++++ Supplied records

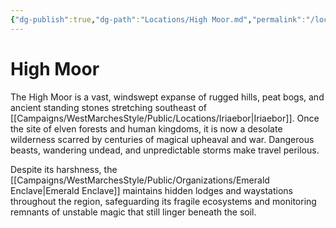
 ```yaml
---
{"dg-publish":true,"dg-path":"Locations/High Moor.md","permalink":"/locations/high-moor/","tags":["location","hills"],"dgShowFileTree":true}
---
```


# **High Moor**

The High Moor is a vast, windswept expanse of rugged hills, peat bogs, and ancient standing stones stretching southeast of [[Campaigns/WestMarchesStyle/Public/Locations/Iriaebor\|Iriaebor]]. Once the site of elven forests and human kingdoms, it is now a desolate wilderness scarred by centuries of magical upheaval and war. Dangerous beasts, wandering undead, and unpredictable storms make travel perilous.

Despite its harshness, the [[Campaigns/WestMarchesStyle/Public/Organizations/Emerald Enclave\|Emerald Enclave]] maintains hidden lodges and waystations throughout the region, safeguarding its fragile ecosystems and monitoring remnants of unstable magic that still linger beneath the soil.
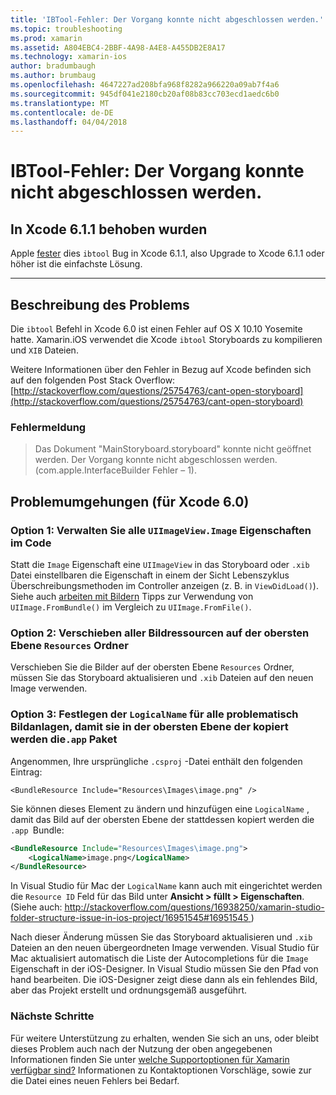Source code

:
 ```yaml
---
title: 'IBTool-Fehler: Der Vorgang konnte nicht abgeschlossen werden.'
ms.topic: troubleshooting
ms.prod: xamarin
ms.assetid: A804EBC4-2BBF-4A98-A4E8-A455DB2E8A17
ms.technology: xamarin-ios
author: bradumbaugh
ms.author: brumbaug
ms.openlocfilehash: 4647227ad208bfa968f8282a966220a09ab7f4a6
ms.sourcegitcommit: 945df041e2180cb20af08b83cc703ecd1aedc6b0
ms.translationtype: MT
ms.contentlocale: de-DE
ms.lasthandoff: 04/04/2018
---
```

# <a name="ibtool-error-the-operation-couldnt-be-completed"></a>IBTool-Fehler: Der Vorgang konnte nicht abgeschlossen werden.

## <a name="fixed-in-xcode-611"></a>In Xcode 6.1.1 behoben wurden

Apple [fester](https://developer.apple.com/library/content/documentation/Xcode/Conceptual/RN-Xcode-Archive/Chapters/xc6_release_notes.html#//apple_ref/doc/uid/TP40016994-CH4-SW1) dies `ibtool` Bug in Xcode 6.1.1, also Upgrade to Xcode 6.1.1 oder höher ist die einfachste Lösung.

* * *

## <a name="description-of-the-problem"></a>Beschreibung des Problems

Die `ibtool` Befehl in Xcode 6.0 ist einen Fehler auf OS X 10.10 Yosemite hatte. Xamarin.iOS verwendet die Xcode `ibtool` Storyboards zu kompilieren und `XIB` Dateien.

Weitere Informationen über den Fehler in Bezug auf Xcode befinden sich auf den folgenden Post Stack Overflow: [http://stackoverflow.com/questions/25754763/cant-open-storyboard](http://stackoverflow.com/questions/25754763/cant-open-storyboard)

### <a name="error-message"></a>Fehlermeldung

> Das Dokument "MainStoryboard.storyboard" konnte nicht geöffnet werden. Der Vorgang konnte nicht abgeschlossen werden. (com.apple.InterfaceBuilder Fehler – 1).

## <a name="workarounds-for-xcode-60"></a>Problemumgehungen (für Xcode 6.0)

### <a name="option-1-manage-all-uiimageviewimage-properties-in-code"></a>Option 1: Verwalten Sie alle `UIImageView.Image` Eigenschaften im Code

Statt die `Image` Eigenschaft eine `UIImageView` in das Storyboard oder `.xib` Datei einstellbaren die Eigenschaft in einem der Sicht Lebenszyklus Überschreibungsmethoden im Controller anzeigen (z. B. in `ViewDidLoad()`). Siehe auch [arbeiten mit Bildern](~/ios/app-fundamentals/images-icons/index.md) Tipps zur Verwendung von `UIImage.FromBundle()` im Vergleich zu `UIImage.FromFile()`.

### <a name="option-2-move-all-of-the-image-resources-to-the-top-level-resources-folder"></a>Option 2: Verschieben aller Bildressourcen auf der obersten Ebene `Resources` Ordner

Verschieben Sie die Bilder auf der obersten Ebene `Resources` Ordner, müssen Sie das Storyboard aktualisieren und `.xib` Dateien auf den neuen Image verwenden.

### <a name="option-3-set-the-logicalname-for-any-problematic-image-assets-so-they-are-copied-to-the-top-level-of-theapp-bundle"></a>Option 3: Festlegen der `LogicalName` für alle problematisch Bildanlagen, damit sie in der obersten Ebene der kopiert werden die`.app` Paket

Angenommen, Ihre ursprüngliche `.csproj` -Datei enthält den folgenden Eintrag:

`<BundleResource Include="Resources\Images\image.png" />`

Sie können dieses Element zu ändern und hinzufügen eine `LogicalName` , damit das Bild auf der obersten Ebene der stattdessen kopiert werden die `.app `Bundle:

```xml
<BundleResource Include="Resources\Images\image.png">
    <LogicalName>image.png</LogicalName>
</BundleResource>
```

In Visual Studio für Mac der `LogicalName` kann auch mit eingerichtet werden die `Resource ID` Feld für das Bild unter **Ansicht > füllt > Eigenschaften**. (Siehe auch: [ http://stackoverflow.com/questions/16938250/xamarin-studio-folder-structure-issue-in-ios-project/16951545#16951545 ](http://stackoverflow.com/questions/16938250/xamarin-studio-folder-structure-issue-in-ios-project/16951545#16951545))

Nach dieser Änderung müssen Sie das Storyboard aktualisieren und `.xib` Dateien an den neuen übergeordneten Image verwenden. Visual Studio für Mac aktualisiert automatisch die Liste der Autocompletions für die `Image` Eigenschaft in der iOS-Designer. In Visual Studio müssen Sie den Pfad von hand bearbeiten. Die iOS-Designer zeigt diese dann als ein fehlendes Bild, aber das Projekt erstellt und ordnungsgemäß ausgeführt.

### <a name="next-steps"></a>Nächste Schritte

Für weitere Unterstützung zu erhalten, wenden Sie sich an uns, oder bleibt dieses Problem auch nach der Nutzung der oben angegebenen Informationen finden Sie unter [welche Supportoptionen für Xamarin verfügbar sind?](~/cross-platform/troubleshooting/support-options.md) Informationen zu Kontaktoptionen Vorschläge, sowie zur die Datei eines neuen Fehlers bei Bedarf.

++++++++

§ Exercise description
Find the lines above that hold "müssen", then copy each of them.

§ Expected answer
Verschieben Sie die Bilder auf der obersten Ebene `Resources` Ordner, müssen Sie das Storyboard aktualisieren und `.xib` Dateien auf den neuen Image verwenden.
Nach dieser Änderung müssen Sie das Storyboard aktualisieren und `.xib` Dateien an den neuen übergeordneten Image verwenden. Visual Studio für Mac aktualisiert automatisch die Liste der Autocompletions für die `Image` Eigenschaft in der iOS-Designer. In Visual Studio müssen Sie den Pfad von hand bearbeiten. Die iOS-Designer zeigt diese dann als ein fehlendes Bild, aber das Projekt erstellt und ordnungsgemäß ausgeführt.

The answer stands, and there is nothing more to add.